• Exercise details:
Go through the listing and set it down exactly, leaving out its pictures.

==== Provided data ====

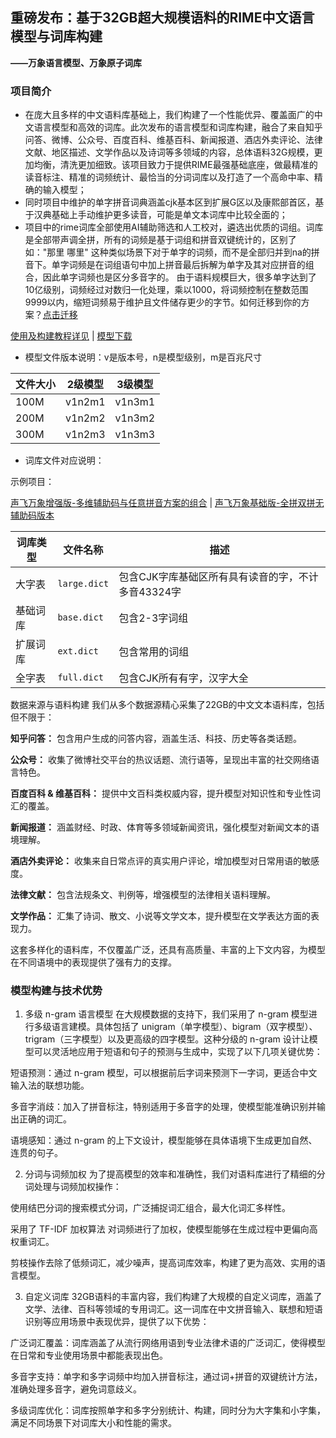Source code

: ## 重磅发布：基于32GB超大规模语料的RIME中文语言模型与词库构建
**——万象语言模型、万象原子词库**

### 项目简介
- 在庞大且多样的中文语料库基础上，我们构建了一个性能优异、覆盖面广的中文语言模型和高效的词库。此次发布的语言模型和词库构建，融合了来自知乎问答、微博、公众号、百度百科、维基百科、新闻报道、酒店外卖评论、法律文献、地区描述、文学作品以及诗词等多领域的内容，总体语料32G规模，更加均衡，清洗更加细致。该项目致力于提供RIME最强基础底座，做最精准的读音标注、精准的词频统计、最恰当的分词词库以及打造了一个高命中率、精确的输入模型；
- 同时项目中维护的单字拼音词典涵盖cjk基本区到扩展G区以及康熙部首区，基于汉典基础上手动维护更多读音，可能是单文本词库中比较全面的；
- 项目中的rime词库全部使用AI辅助筛选和人工校对，遴选出优质的词组。词库是全部带声调全拼，所有的词频是基于词组和拼音双键统计的，区别了如："那里 哪里" 这种类似场景下对于单字的词频，而不是全部归并到na的拼音下。单字词频是在词组语句中加上拼音最后拆解为单字及其对应拼音的组合，因此单字词频也是区分多音字的。 由于语料规模巨大，很多单字达到了10亿级别，词频经过对数归一化处理，乘以1000，将词频控制在整数范围9999以内，缩短词频易于维护且文件储存更少的字节。如何迁移到你的方案？[点击迁移](https://github.com/amzxyz/RIME-LMDG/wiki/%E5%B0%86%E9%A3%9E%E5%A3%B0%E8%AF%8D%E5%BA%93%E8%BF%81%E7%A7%BB%E5%88%B0%E4%BD%A0%E7%9A%84%E9%A1%B9%E7%9B%AE)  

[使用及构建教程详见](https://github.com/amzxyz/rime-build-grammar-word-frequency/wiki/%E4%BD%BF%E7%94%A8%E6%95%99%E7%A8%8B%EF%BC%9ARime-%E8%BE%93%E5%85%A5%E6%B3%95%E8%AF%AD%E8%A8%80%E6%A8%A1%E5%9E%8B%E6%9E%84%E5%BB%BA%E5%85%A8%E6%B5%81%E7%A8%8B)   |    [模型下载](https://github.com/amzxyz/RIME-LMDG/releases)

- 模型文件版本说明：v是版本号，n是模型级别，m是百兆尺寸
  
|文件大小|2级模型|3级模型|
|------|------|------|
|100M|v1n2m1|v1n3m1|
|200M|v1n2m2|v1n3m2|
|300M|v1n2m3|v1n3m3|

- 词库文件对应说明：

 示例项目：
 
  [声飞万象增强版-多维辅助码与任意拼音方案的组合](https://github.com/amzxyz/rime_wanxiang_pro)  |  [声飞万象基础版-全拼双拼无辅助码版本](https://github.com/amzxyz/rime_wanxiang)   

| 词库类型 | 文件名称     | 描述                   |
|----------|--------------|------------------------|
| 大字表  | `large.dict`  | 包含CJK字库基础区所有具有读音的字，不计多音43324字|
| 基础词库   | `base.dict`  | 包含2-3字词组|
| 扩展词库 | `ext.dict` | 包含常用的词组    |
| 全字表 | `full.dict` | 包含CJK所有有字，汉字大全|




数据来源与语料构建
我们从多个数据源精心采集了22GB的中文文本语料库，包括但不限于：

**知乎问答：** 包含用户生成的问答内容，涵盖生活、科技、历史等各类话题。

**公众号：** 收集了微博社交平台的热议话题、流行语等，呈现出丰富的社交网络语言特色。

**百度百科 & 维基百科：** 提供中文百科类权威内容，提升模型对知识性和专业性词汇的覆盖。

**新闻报道：** 涵盖财经、时政、体育等多领域新闻资讯，强化模型对新闻文本的语境理解。

**酒店外卖评论：** 收集来自日常点评的真实用户评论，增加模型对日常用语的敏感度。

**法律文献：** 包含法规条文、判例等，增强模型的法律相关语料理解。

**文学作品：** 汇集了诗词、散文、小说等文学文本，提升模型在文学表达方面的表现力。

这套多样化的语料库，不仅覆盖广泛，还具有高质量、丰富的上下文内容，为模型在不同语境中的表现提供了强有力的支撑。

### 模型构建与技术优势
1. 多级 n-gram 语言模型
在大规模数据的支持下，我们采用了 n-gram 模型进行多级语言建模。具体包括了 unigram（单字模型）、bigram（双字模型）、trigram（三字模型）以及更高级的四字模型。这种分级的 n-gram 设计让模型可以灵活地应用于短语和句子的预测与生成中，实现了以下几项关键优势：

短语预测：通过 n-gram 模型，可以根据前后字词来预测下一字词，更适合中文输入法的联想功能。

多音字消歧：加入了拼音标注，特别适用于多音字的处理，使模型能准确识别并输出正确的词汇。

语境感知：通过 n-gram 的上下文设计，模型能够在具体语境下生成更加自然、连贯的句子。

2. 分词与词频加权
为了提高模型的效率和准确性，我们对语料库进行了精细的分词处理与词频加权操作：

使用结巴分词的搜索模式分词，广泛捕捉词汇组合，最大化词汇多样性。

采用了 TF-IDF 加权算法 对词频进行了加权，使模型能够在生成过程中更偏向高权重词汇。

剪枝操作去除了低频词汇，减少噪声，提高词库效率，构建了更为高效、实用的语言模型。

3. 自定义词库
32GB语料的丰富内容，我们构建了大规模的自定义词库，涵盖了文学、法律、百科等领域的专用词汇。这一词库在中文拼音输入、联想和短语识别等应用场景中表现优异，提供了以下优势：

广泛词汇覆盖：词库涵盖了从流行网络用语到专业法律术语的广泛词汇，使得模型在日常和专业使用场景中都能表现出色。

多音字支持：单字和多字词频中均加入拼音标注，通过词+拼音的双键统计方法，准确处理多音字，避免词意歧义。

多级词库优化：词库按照单字和多字分别统计、构建，同时分为大字集和小字集，满足不同场景下对词库大小和性能的需求。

====

• The completed task:
Source code

: ## 重磅发布：基于32GB超大规模语料的RIME中文语言模型与词库构建
**——万象语言模型、万象原子词库**

### 项目简介
- 在庞大且多样的中文语料库基础上，我们构建了一个性能优异、覆盖面广的中文语言模型和高效的词库。此次发布的语言模型和词库构建，融合了来自知乎问答、微博、公众号、百度百科、维基百科、新闻报道、酒店外卖评论、法律文献、地区描述、文学作品以及诗词等多领域的内容，总体语料32G规模，更加均衡，清洗更加细致。该项目致力于提供RIME最强基础底座，做最精准的读音标注、精准的词频统计、最恰当的分词词库以及打造了一个高命中率、精确的输入模型；
- 同时项目中维护的单字拼音词典涵盖cjk基本区到扩展G区以及康熙部首区，基于汉典基础上手动维护更多读音，可能是单文本词库中比较全面的；
- 项目中的rime词库全部使用AI辅助筛选和人工校对，遴选出优质的词组。词库是全部带声调全拼，所有的词频是基于词组和拼音双键统计的，区别了如："那里 哪里" 这种类似场景下对于单字的词频，而不是全部归并到na的拼音下。单字词频是在词组语句中加上拼音最后拆解为单字及其对应拼音的组合，因此单字词频也是区分多音字的。 由于语料规模巨大，很多单字达到了10亿级别，词频经过对数归一化处理，乘以1000，将词频控制在整数范围9999以内，缩短词频易于维护且文件储存更少的字节。如何迁移到你的方案？[点击迁移](https://github.com/amzxyz/RIME-LMDG/wiki/%E5%B0%86%E9%A3%9E%E5%A3%B0%E8%AF%8D%E5%BA%93%E8%BF%81%E7%A7%BB%E5%88%B0%E4%BD%A0%E7%9A%84%E9%A1%B9%E7%9B%AE)  

[使用及构建教程详见](https://github.com/amzxyz/rime-build-grammar-word-frequency/wiki/%E4%BD%BF%E7%94%A8%E6%95%99%E7%A8%8B%EF%BC%9ARime-%E8%BE%93%E5%85%A5%E6%B3%95%E8%AF%AD%E8%A8%80%E6%A8%A1%E5%9E%8B%E6%9E%84%E5%BB%BA%E5%85%A8%E6%B5%81%E7%A8%8B)   |    [模型下载](https://github.com/amzxyz/RIME-LMDG/releases)

- 模型文件版本说明：v是版本号，n是模型级别，m是百兆尺寸
  
|文件大小|2级模型|3级模型|
|------|------|------|
|100M|v1n2m1|v1n3m1|
|200M|v1n2m2|v1n3m2|
|300M|v1n2m3|v1n3m3|

- 词库文件对应说明：

 示例项目：
 
  [声飞万象增强版-多维辅助码与任意拼音方案的组合](https://github.com/amzxyz/rime_wanxiang_pro)  |  [声飞万象基础版-全拼双拼无辅助码版本](https://github.com/amzxyz/rime_wanxiang)   

| 词库类型 | 文件名称     | 描述                   |
|----------|--------------|------------------------|
| 大字表  | `large.dict`  | 包含CJK字库基础区所有具有读音的字，不计多音43324字|
| 基础词库   | `base.dict`  | 包含2-3字词组|
| 扩展词库 | `ext.dict` | 包含常用的词组    |
| 全字表 | `full.dict` | 包含CJK所有有字，汉字大全|




数据来源与语料构建
我们从多个数据源精心采集了22GB的中文文本语料库，包括但不限于：

**知乎问答：** 包含用户生成的问答内容，涵盖生活、科技、历史等各类话题。

**公众号：** 收集了微博社交平台的热议话题、流行语等，呈现出丰富的社交网络语言特色。

**百度百科 & 维基百科：** 提供中文百科类权威内容，提升模型对知识性和专业性词汇的覆盖。

**新闻报道：** 涵盖财经、时政、体育等多领域新闻资讯，强化模型对新闻文本的语境理解。

**酒店外卖评论：** 收集来自日常点评的真实用户评论，增加模型对日常用语的敏感度。

**法律文献：** 包含法规条文、判例等，增强模型的法律相关语料理解。

**文学作品：** 汇集了诗词、散文、小说等文学文本，提升模型在文学表达方面的表现力。

这套多样化的语料库，不仅覆盖广泛，还具有高质量、丰富的上下文内容，为模型在不同语境中的表现提供了强有力的支撑。

### 模型构建与技术优势
1. 多级 n-gram 语言模型
在大规模数据的支持下，我们采用了 n-gram 模型进行多级语言建模。具体包括了 unigram（单字模型）、bigram（双字模型）、trigram（三字模型）以及更高级的四字模型。这种分级的 n-gram 设计让模型可以灵活地应用于短语和句子的预测与生成中，实现了以下几项关键优势：

短语预测：通过 n-gram 模型，可以根据前后字词来预测下一字词，更适合中文输入法的联想功能。

多音字消歧：加入了拼音标注，特别适用于多音字的处理，使模型能准确识别并输出正确的词汇。

语境感知：通过 n-gram 的上下文设计，模型能够在具体语境下生成更加自然、连贯的句子。

2. 分词与词频加权
为了提高模型的效率和准确性，我们对语料库进行了精细的分词处理与词频加权操作：

使用结巴分词的搜索模式分词，广泛捕捉词汇组合，最大化词汇多样性。

采用了 TF-IDF 加权算法 对词频进行了加权，使模型能够在生成过程中更偏向高权重词汇。

剪枝操作去除了低频词汇，减少噪声，提高词库效率，构建了更为高效、实用的语言模型。

3. 自定义词库
32GB语料的丰富内容，我们构建了大规模的自定义词库，涵盖了文学、法律、百科等领域的专用词汇。这一词库在中文拼音输入、联想和短语识别等应用场景中表现优异，提供了以下优势：

广泛词汇覆盖：词库涵盖了从流行网络用语到专业法律术语的广泛词汇，使得模型在日常和专业使用场景中都能表现出色。

多音字支持：单字和多字词频中均加入拼音标注，通过词+拼音的双键统计方法，准确处理多音字，避免词意歧义。

多级词库优化：词库按照单字和多字分别统计、构建，同时分为大字集和小字集，满足不同场景下对词库大小和性能的需求。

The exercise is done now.